## Assignment
If a record holds a picture, leave the picture out; return everything else exactly.

• • •

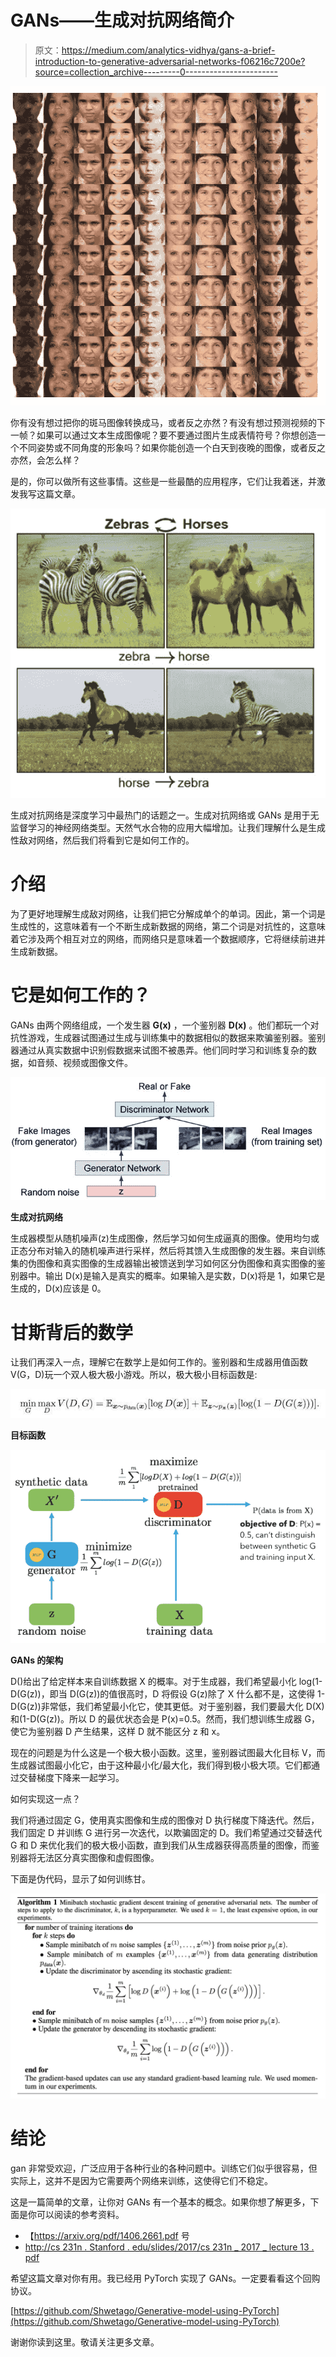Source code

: # GANs——生成对抗网络简介

> 原文：<https://medium.com/analytics-vidhya/gans-a-brief-introduction-to-generative-adversarial-networks-f06216c7200e?source=collection_archive---------0----------------------->

![](img/0a795dd901665dec8d87b98de4ffd346.png)

你有没有想过把你的斑马图像转换成马，或者反之亦然？有没有想过预测视频的下一帧？如果可以通过文本生成图像呢？要不要通过图片生成表情符号？你想创造一个不同姿势或不同角度的形象吗？如果你能创造一个白天到夜晚的图像，或者反之亦然，会怎么样？

是的，你可以做所有这些事情。这些是一些最酷的应用程序，它们让我着迷，并激发我写这篇文章。

![](img/877e1c42cb2d35ed78044860801d48d6.png)

生成对抗网络是深度学习中最热门的话题之一。生成对抗网络或 GANs 是用于无监督学习的神经网络类型。天然气水合物的应用大幅增加。让我们理解什么是生成性敌对网络，然后我们将看到它是如何工作的。

# 介绍

为了更好地理解生成敌对网络，让我们把它分解成单个的单词。因此，第一个词是生成性的，这意味着有一个不断生成新数据的网络，第二个词是对抗性的，这意味着它涉及两个相互对立的网络，而网络只是意味着一个数据顺序，它将继续前进并生成新数据。

# 它是如何工作的？

GANs 由两个网络组成，一个发生器 **G(x)** ，一个鉴别器 **D(x)** 。他们都玩一个对抗性游戏，生成器试图通过生成与训练集中的数据相似的数据来欺骗鉴别器。鉴别器通过从真实数据中识别假数据来试图不被愚弄。他们同时学习和训练复杂的数据，如音频、视频或图像文件。

![](img/2a88ce70ac850f07b575b2eca08b14bc.png)

**生成对抗网络**

生成器模型从随机噪声(z)生成图像，然后学习如何生成逼真的图像。使用均匀或正态分布对输入的随机噪声进行采样，然后将其馈入生成图像的发生器。来自训练集的伪图像和真实图像的生成器输出被馈送到学习如何区分伪图像和真实图像的鉴别器中。输出 D(x)是输入是真实的概率。如果输入是实数，D(x)将是 1，如果它是生成的，D(x)应该是 0。

# 甘斯背后的数学

让我们再深入一点，理解它在数学上是如何工作的。鉴别器和生成器用值函数 V(G，D)玩一个双人极大极小游戏。所以，极大极小目标函数是:

![](img/2041d4eec1c15585f33b40b8306fcc11.png)

**目标函数**

![](img/92bbe7633f9e26f48fd7cb19c226c19f.png)

**GANs 的架构**

D()给出了给定样本来自训练数据 X 的概率。对于生成器，我们希望最小化 log(1-D(G(z))，即当 D(G(z))的值很高时，D 将假设 G(z)除了 X 什么都不是，这使得 1-D(G(z))非常低，我们希望最小化它，使其更低。对于鉴别器，我们要最大化 D(X)和(1-D(G(z))。所以 D 的最优状态会是 P(x)=0.5。然而，我们想训练生成器 G，使它为鉴别器 D 产生结果，这样 D 就不能区分 z 和 x。

现在的问题是为什么这是一个极大极小函数。这里，鉴别器试图最大化目标 V，而生成器试图最小化它，由于这种最小化/最大化，我们得到极小极大项。它们都通过交替梯度下降来一起学习。

如何实现这一点？

我们将通过固定 G，使用真实图像和生成的图像对 D 执行梯度下降迭代。然后，我们固定 D 并训练 G 进行另一次迭代，以欺骗固定的 D。我们希望通过交替迭代 G 和 D 来优化我们的极大极小函数，直到我们从生成器获得高质量的图像，而鉴别器将无法区分真实图像和虚假图像。

下面是伪代码，显示了如何训练甘。

![](img/038d47c65b1f954237fba6221af73409.png)

# 结论

gan 非常受欢迎，广泛应用于各种行业的各种问题中。训练它们似乎很容易，但实际上，这并不是因为它需要两个网络来训练，这使得它们不稳定。

这是一篇简单的文章，让你对 GANs 有一个基本的概念。如果你想了解更多，下面是你可以阅读的参考资料。

*   【https://arxiv.org/pdf/1406.2661.pdf 号
*   [http://cs 231n . Stanford . edu/slides/2017/cs 231n _ 2017 _ lecture 13 . pdf](http://cs231n.stanford.edu/slides/2017/cs231n_2017_lecture13.pdf)

希望这篇文章对你有用。我已经用 PyTorch 实现了 GANs。一定要看看这个回购协议。

[https://github.com/Shwetago/Generative-model-using-PyTorch](https://github.com/Shwetago/Generative-model-using-PyTorch)

谢谢你读到这里。敬请关注更多文章。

• • •

## Exercise solution
Source code

: # GANs——生成对抗网络简介

> 原文：<https://medium.com/analytics-vidhya/gans-a-brief-introduction-to-generative-adversarial-networks-f06216c7200e?source=collection_archive---------0----------------------->

![](img/0a795dd901665dec8d87b98de4ffd346.png)

你有没有想过把你的斑马图像转换成马，或者反之亦然？有没有想过预测视频的下一帧？如果可以通过文本生成图像呢？要不要通过图片生成表情符号？你想创造一个不同姿势或不同角度的形象吗？如果你能创造一个白天到夜晚的图像，或者反之亦然，会怎么样？

是的，你可以做所有这些事情。这些是一些最酷的应用程序，它们让我着迷，并激发我写这篇文章。

![](img/877e1c42cb2d35ed78044860801d48d6.png)

生成对抗网络是深度学习中最热门的话题之一。生成对抗网络或 GANs 是用于无监督学习的神经网络类型。天然气水合物的应用大幅增加。让我们理解什么是生成性敌对网络，然后我们将看到它是如何工作的。

# 介绍

为了更好地理解生成敌对网络，让我们把它分解成单个的单词。因此，第一个词是生成性的，这意味着有一个不断生成新数据的网络，第二个词是对抗性的，这意味着它涉及两个相互对立的网络，而网络只是意味着一个数据顺序，它将继续前进并生成新数据。

# 它是如何工作的？

GANs 由两个网络组成，一个发生器 **G(x)** ，一个鉴别器 **D(x)** 。他们都玩一个对抗性游戏，生成器试图通过生成与训练集中的数据相似的数据来欺骗鉴别器。鉴别器通过从真实数据中识别假数据来试图不被愚弄。他们同时学习和训练复杂的数据，如音频、视频或图像文件。

![](img/2a88ce70ac850f07b575b2eca08b14bc.png)

**生成对抗网络**

生成器模型从随机噪声(z)生成图像，然后学习如何生成逼真的图像。使用均匀或正态分布对输入的随机噪声进行采样，然后将其馈入生成图像的发生器。来自训练集的伪图像和真实图像的生成器输出被馈送到学习如何区分伪图像和真实图像的鉴别器中。输出 D(x)是输入是真实的概率。如果输入是实数，D(x)将是 1，如果它是生成的，D(x)应该是 0。

# 甘斯背后的数学

让我们再深入一点，理解它在数学上是如何工作的。鉴别器和生成器用值函数 V(G，D)玩一个双人极大极小游戏。所以，极大极小目标函数是:

![](img/2041d4eec1c15585f33b40b8306fcc11.png)

**目标函数**

![](img/92bbe7633f9e26f48fd7cb19c226c19f.png)

**GANs 的架构**

D()给出了给定样本来自训练数据 X 的概率。对于生成器，我们希望最小化 log(1-D(G(z))，即当 D(G(z))的值很高时，D 将假设 G(z)除了 X 什么都不是，这使得 1-D(G(z))非常低，我们希望最小化它，使其更低。对于鉴别器，我们要最大化 D(X)和(1-D(G(z))。所以 D 的最优状态会是 P(x)=0.5。然而，我们想训练生成器 G，使它为鉴别器 D 产生结果，这样 D 就不能区分 z 和 x。

现在的问题是为什么这是一个极大极小函数。这里，鉴别器试图最大化目标 V，而生成器试图最小化它，由于这种最小化/最大化，我们得到极小极大项。它们都通过交替梯度下降来一起学习。

如何实现这一点？

我们将通过固定 G，使用真实图像和生成的图像对 D 执行梯度下降迭代。然后，我们固定 D 并训练 G 进行另一次迭代，以欺骗固定的 D。我们希望通过交替迭代 G 和 D 来优化我们的极大极小函数，直到我们从生成器获得高质量的图像，而鉴别器将无法区分真实图像和虚假图像。

下面是伪代码，显示了如何训练甘。

![](img/038d47c65b1f954237fba6221af73409.png)

# 结论

gan 非常受欢迎，广泛应用于各种行业的各种问题中。训练它们似乎很容易，但实际上，这并不是因为它需要两个网络来训练，这使得它们不稳定。

这是一篇简单的文章，让你对 GANs 有一个基本的概念。如果你想了解更多，下面是你可以阅读的参考资料。

*   【https://arxiv.org/pdf/1406.2661.pdf 号
*   [http://cs 231n . Stanford . edu/slides/2017/cs 231n _ 2017 _ lecture 13 . pdf](http://cs231n.stanford.edu/slides/2017/cs231n_2017_lecture13.pdf)

希望这篇文章对你有用。我已经用 PyTorch 实现了 GANs。一定要看看这个回购协议。

[https://github.com/Shwetago/Generative-model-using-PyTorch](https://github.com/Shwetago/Generative-model-using-PyTorch)

谢谢你读到这里。敬请关注更多文章。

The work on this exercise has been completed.